Um beija flor! Minúsculo, parece maior ao voar, a mercê de qualquer um que o quisesse pegá-lo, como eu. Peguei-o com cuidado com a mão direita, ele tentou voar instintivamente, não conseguiu! Estava totalmente sem equilíbrio. Deve ter se chocado com um dos vários vidros enormes da casa, como espelhos a refletir o sol que os atraia. Aninhou-se em minha mão ao seu calor e seu minúsculo corpo. Fechou os olhos.

- "Ei "pequeninho", tá gostoso, tá quentinho aí na minha mão ?"- ele abria os olhos e fechava como que agradecendo ao meu falar carinhoso. Um "piquititico" mesmo. Estava calmo agora. Fiquei com ele, acariciava sua cabecinha e ele a esticava - estava gostando do meu carinho! Seu bico fino e longo como uma agulha e quase do seu tamanho abria como se tivesse prazer com o meu "cafuné". Quem não gosta de um carinho, não?

- O que fazer com o bichinho? - me perguntei. Vi o caseiro perto, roçando a grama da propriedade em que eu estava trabalhando em uma reforma. Fui até ele.

- Acabei de achar ele deitado no chão, tonto, não consegue voar.

-Ah. Bateu no vidro da janela ali perto. Todo dia tem um morto no chão. Ele tá vivo?

- Sim, olhe. - Abri a mão, ele mexeu os olhos e a cabecinha.

- "Tá sim; molha a cabeça dele com água e vamos ver se ele voa. Solta perto de você senão os cachorros, os "gavião", os bichos vão comer ele".

Subi a rampa que ia até a garagem da casa onde havia uma torneira de jardim e coloquei um pouco de água na sua pequenina cabeça.

Ficou parado, continuou no quente da mão, mas sem equilíbrio, caia com o menor movimento dela.
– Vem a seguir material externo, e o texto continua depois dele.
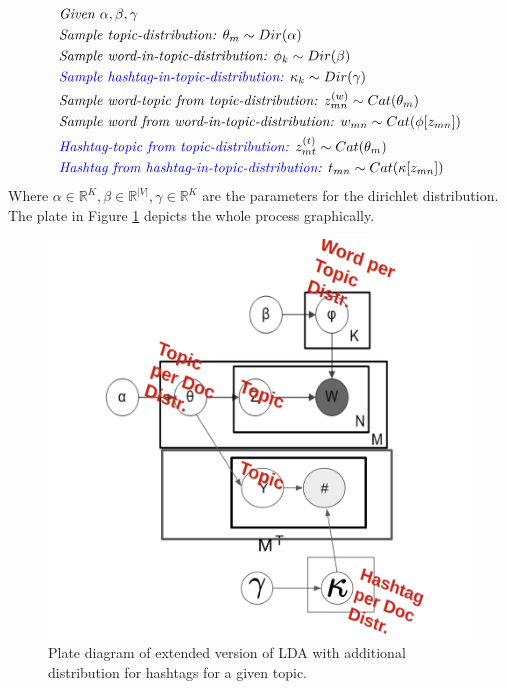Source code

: \documentclass[10pt,conference,compsocconf]{IEEEtran}
\newcommand\R{\mathbb{R}}
\begin{document}
\small
\begin{align*}
&\textit{Given } \alpha, \beta, \gamma \\
&\textit{Sample topic-distribution: } \theta_m \sim Dir(\alpha)\\
&\textit{Sample word-in-topic-distribution: } \phi_k \sim Dir(\beta) \\
& \textcolor{blue}{\textit{Sample hashtag-in-topic-distribution: }} \kappa_k \sim Dir(\gamma) \\
&\textit{Sample word-topic from topic-distribution: } z^{(w)}_{mn} \sim Cat(\theta_m) \\
&\textit{Sample word from word-in-topic-distribution: } w_{mn} \sim Cat(\phi[z_{mn}])\\
&\textcolor{blue}{\textit{Hashtag-topic from topic-distribution: }} z^{(t)}_{mt} \sim Cat(\theta_m) \\
&\textcolor{blue}{\textit{Hashtag from hashtag-in-topic-distribution: }} t_{mn} \sim Cat(\kappa[z_{mn}])\\
\end{align*}
\normalsize
Where $\alpha \in \R^K, \beta \in \R^{|V|}, \gamma \in \R^K$ are the parameters for the dirichlet distribution. The plate in Figure \ref{fig:ldaplate2} depicts the whole process graphically.
\begin{figure}
	\centering
	\includegraphics[width=0.7\linewidth]{images/extended_lda}
	\caption{Plate diagram of extended version of LDA with additional distribution for hashtags for a given topic. }
	\label{fig:ldaplate2}
\end{figure}
\end{document}
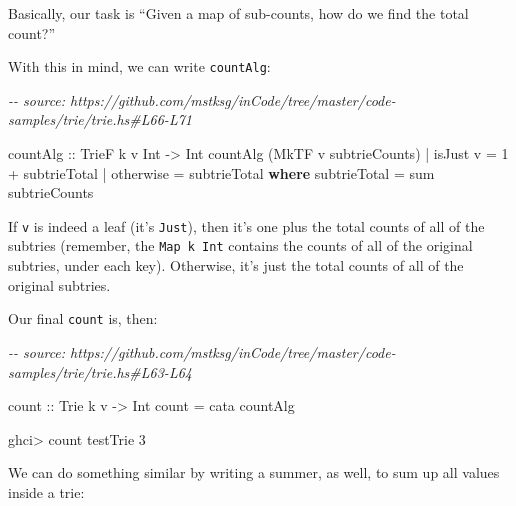 \documentclass[]{article}
\newenvironment{Shaded}{}{}
\newcommand{\CommentTok}[1]{\textcolor[rgb]{0.38,0.63,0.69}{\textit{#1}}}
\newcommand{\DataTypeTok}[1]{\textcolor[rgb]{0.56,0.13,0.00}{#1}}
\newcommand{\DecValTok}[1]{\textcolor[rgb]{0.25,0.63,0.44}{#1}}
\newcommand{\FunctionTok}[1]{\textcolor[rgb]{0.02,0.16,0.49}{#1}}
\newcommand{\KeywordTok}[1]{\textcolor[rgb]{0.00,0.44,0.13}{\textbf{#1}}}
\newcommand{\NormalTok}[1]{#1}
\newcommand{\OperatorTok}[1]{\textcolor[rgb]{0.40,0.40,0.40}{#1}}
\newcommand{\OtherTok}[1]{\textcolor[rgb]{0.00,0.44,0.13}{#1}}
\begin{document}
Basically, our task is ``Given a map of sub-counts, how do we find the total
count?''

With this in mind, we can write \texttt{countAlg}:

\begin{Shaded}
\begin{Highlighting}[]
\CommentTok{{-}{-} source: https://github.com/mstksg/inCode/tree/master/code{-}samples/trie/trie.hs\#L66{-}L71}

\OtherTok{countAlg ::} \DataTypeTok{TrieF}\NormalTok{ k v }\DataTypeTok{Int} \OtherTok{{-}\textgreater{}} \DataTypeTok{Int}
\NormalTok{countAlg (}\DataTypeTok{MkTF}\NormalTok{ v subtrieCounts)}
    \OperatorTok{|}\NormalTok{ isJust v  }\OtherTok{=} \DecValTok{1} \OperatorTok{+}\NormalTok{ subtrieTotal}
    \OperatorTok{|} \FunctionTok{otherwise} \OtherTok{=}\NormalTok{ subtrieTotal}
  \KeywordTok{where}
\NormalTok{    subtrieTotal }\OtherTok{=} \FunctionTok{sum}\NormalTok{ subtrieCounts}
\end{Highlighting}
\end{Shaded}

If \texttt{v} is indeed a leaf (it's \texttt{Just}), then it's one plus the
total counts of all of the subtries (remember, the \texttt{Map\ k\ Int} contains
the counts of all of the original subtries, under each key). Otherwise, it's
just the total counts of all of the original subtries.

Our final \texttt{count} is, then:

\begin{Shaded}
\begin{Highlighting}[]
\CommentTok{{-}{-} source: https://github.com/mstksg/inCode/tree/master/code{-}samples/trie/trie.hs\#L63{-}L64}

\OtherTok{count ::} \DataTypeTok{Trie}\NormalTok{ k v }\OtherTok{{-}\textgreater{}} \DataTypeTok{Int}
\NormalTok{count }\OtherTok{=}\NormalTok{ cata countAlg}
\end{Highlighting}
\end{Shaded}

\begin{Shaded}
\begin{Highlighting}[]
\NormalTok{ghci}\OperatorTok{\textgreater{}}\NormalTok{ count testTrie}
\DecValTok{3}
\end{Highlighting}
\end{Shaded}

We can do something similar by writing a summer, as well, to sum up all values
inside a trie:
\end{document}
Não voou!

- Vamos bichinho, vamos reagir! - ele abria os olhos e fechava como que me respondia: -"não consigo... preciso descansar! ".

Entrei na cozinha da casa, junto da garagem, peguei uma colher de chá, coloquei um pouco de água e lhe dei no bico. Abriu os olhos, esticou sua língua finíssima, amarelada e cumpridíssima e começou a lamber em mínimos goles a água.

- Bom "pequeninho"! Ótimo, já está reagindo! Vamos, vamos, tome bastante água, vai te fazer bem. - seguia eu estimulando-o, mas preocupado. Seu estado de torpor continuava. Bebeu um pouco, depois voltou a fechar os olhos e quieto ficou em minha mão.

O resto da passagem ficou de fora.